OOD does rely on that /home/$USER/ondemand dir for each app sessions working environment so as Jeff suggested, rebooting the server/vm that OOD is running on is always a good first step to make sure you’re underlying autofs or otherwise mounted /home are sturdy. I manage a lot of clusters, including ones who house /home on VAST and any sort of latency or being out of sync can really mess with things.
I take it the VAST system is back up and has been checked on all nodes in the cluster? VAST shares can be deployed various ways so it would be helpful to know how you folks are doing it. In the most simple form, it can effectively be just an NFS export but for much better performance you can build their kernel modules against mofed (if you are an InfiniBand primary cluster) but also against the kernel even if you do not have IB. Are you an IB shop or just over regular tcp/ip?
A first guess might be that the latency in creating the connection.yml file is not beating the underlying OOD rails app’s need for it and as a result you are hitting a race condition in a sense.
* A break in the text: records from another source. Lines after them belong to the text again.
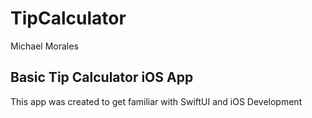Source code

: # TipCalculator
Michael Morales

## Basic Tip Calculator iOS App
This app was created to get familiar with SwiftUI and iOS Development
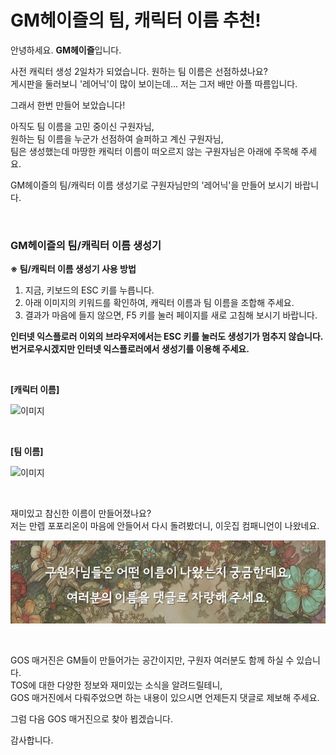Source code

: # GM헤이즐의 팀, 캐릭터 이름 추천!

안녕하세요. **GM헤이즐**입니다.

사전 캐릭터 생성 2일차가 되었습니다. 원하는 팀 이름은 선점하셨나요?  
게시판을 둘러보니 '레어닉'이 많이 보이는데... 저는 그저 배만 아플 따름입니다.

그래서 한번 만들어 보았습니다!

아직도 팀 이름을 고민 중이신 구원자님,  
원하는 팀 이름을 누군가 선점하여 슬퍼하고 계신 구원자님,  
팀은 생성했는데 마땅한 캐릭터 이름이 떠오르지 않는 구원자님은 아래에 주목해 주세요.

GM헤이즐의 팀/캐릭터 이름 생성기로 구원자님만의 '레어닉'을 만들어 보시기 바랍니다.

&nbsp;

### GM헤이즐의 팀/캐릭터 이름 생성기

**※ 팀/캐릭터 이름 생성기 사용 방법**

1. 지금, 키보드의 ESC 키를 누릅니다.
2. 아래 이미지의 키워드를 확인하여, 캐릭터 이름과 팀 이름을 조합해 주세요.
3. 결과가 마음에 들지 않으면, F5 키를 눌러 페이지를 새로 고침해 보시기 바랍니다.

**인터넷 익스플로러 이외의 브라우저에서는 ESC 키를 눌러도 생성기가 멈추지 않습니다.  
번거로우시겠지만 인터넷 익스플로러에서 생성기를 이용해 주세요.**

&nbsp;

**[캐릭터 이름]**

![이미지](./images/name01.gif)

&nbsp;

**[팀 이름]**

![이미지](./images/name02.gif)

&nbsp;

재미있고 참신한 이름이 만들어졌나요?  
저는 만렙 포포리온이 마음에 안들어서 다시 돌려봤더니, 이웃집 컴패니언이 나왔네요.

![이미지](./images/name03.png)

&nbsp;

GOS 매거진은 GM들이 만들어가는 공간이지만, 구원자 여러분도 함께 하실 수 있습니다.  
TOS에 대한 다양한 정보와 재미있는 소식을 알려드릴테니,  
GOS 매거진에서 다뤄주었으면 하는 내용이 있으시면 언제든지 댓글로 제보해 주세요.

그럼 다음 GOS 매거진으로 찾아 뵙겠습니다.

감사합니다.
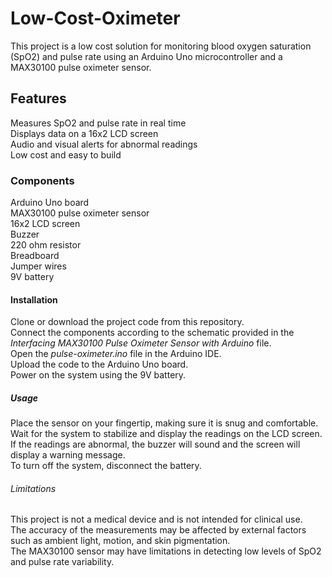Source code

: # Low-Cost-Oximeter

This project is a low cost solution for monitoring blood oxygen saturation (SpO2) and pulse rate using an Arduino Uno microcontroller and a MAX30100 pulse oximeter sensor.

## Features

Measures SpO2 and pulse rate in real time  
Displays data on a 16x2 LCD screen  
Audio and visual alerts for abnormal readings  
Low cost and easy to build

### Components

Arduino Uno board  
MAX30100 pulse oximeter sensor  
16x2 LCD screen  
Buzzer  
220 ohm resistor  
Breadboard  
Jumper wires  
9V battery  

#### Installation

Clone or download the project code from this repository.  
Connect the components according to the schematic provided in the _Interfacing MAX30100 Pulse Oximeter Sensor with Arduino_ file.  
Open the _pulse-oximeter.ino_ file in the Arduino IDE.  
Upload the code to the Arduino Uno board.  
Power on the system using the 9V battery.

##### Usage

Place the sensor on your fingertip, making sure it is snug and comfortable.  
Wait for the system to stabilize and display the readings on the LCD screen.  
If the readings are abnormal, the buzzer will sound and the screen will display a warning message.  
To turn off the system, disconnect the battery.  

###### Limitations

This project is not a medical device and is not intended for clinical use.  
The accuracy of the measurements may be affected by external factors such as ambient light, motion, and skin pigmentation.  
The MAX30100 sensor may have limitations in detecting low levels of SpO2 and pulse rate variability.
Resulting in the interactive app card not having the information it needs to populate the html, etc.
On behalf of OSC / Open OnDemand, we are extremely grateful you are pitching in to help and welcome any and all assistance you are willing to provide to the community!
Thank you all for sharing your thoughts and ideas!
Once you pointed connection.yml, I noticed for some jobs, the file was either missing in the staged dir, which caused jobs to be terminated right away, or the file was generated yet can’t be propagated back to the login node, causing “stuck”. We don’t have a dedicated sever as OOD login (webnode). In the meantime, some jobs run as well as expected.
The system admins only rebooted some compute nodes to bring the clusters back online sooner, which probably explains the weird OOD behavior.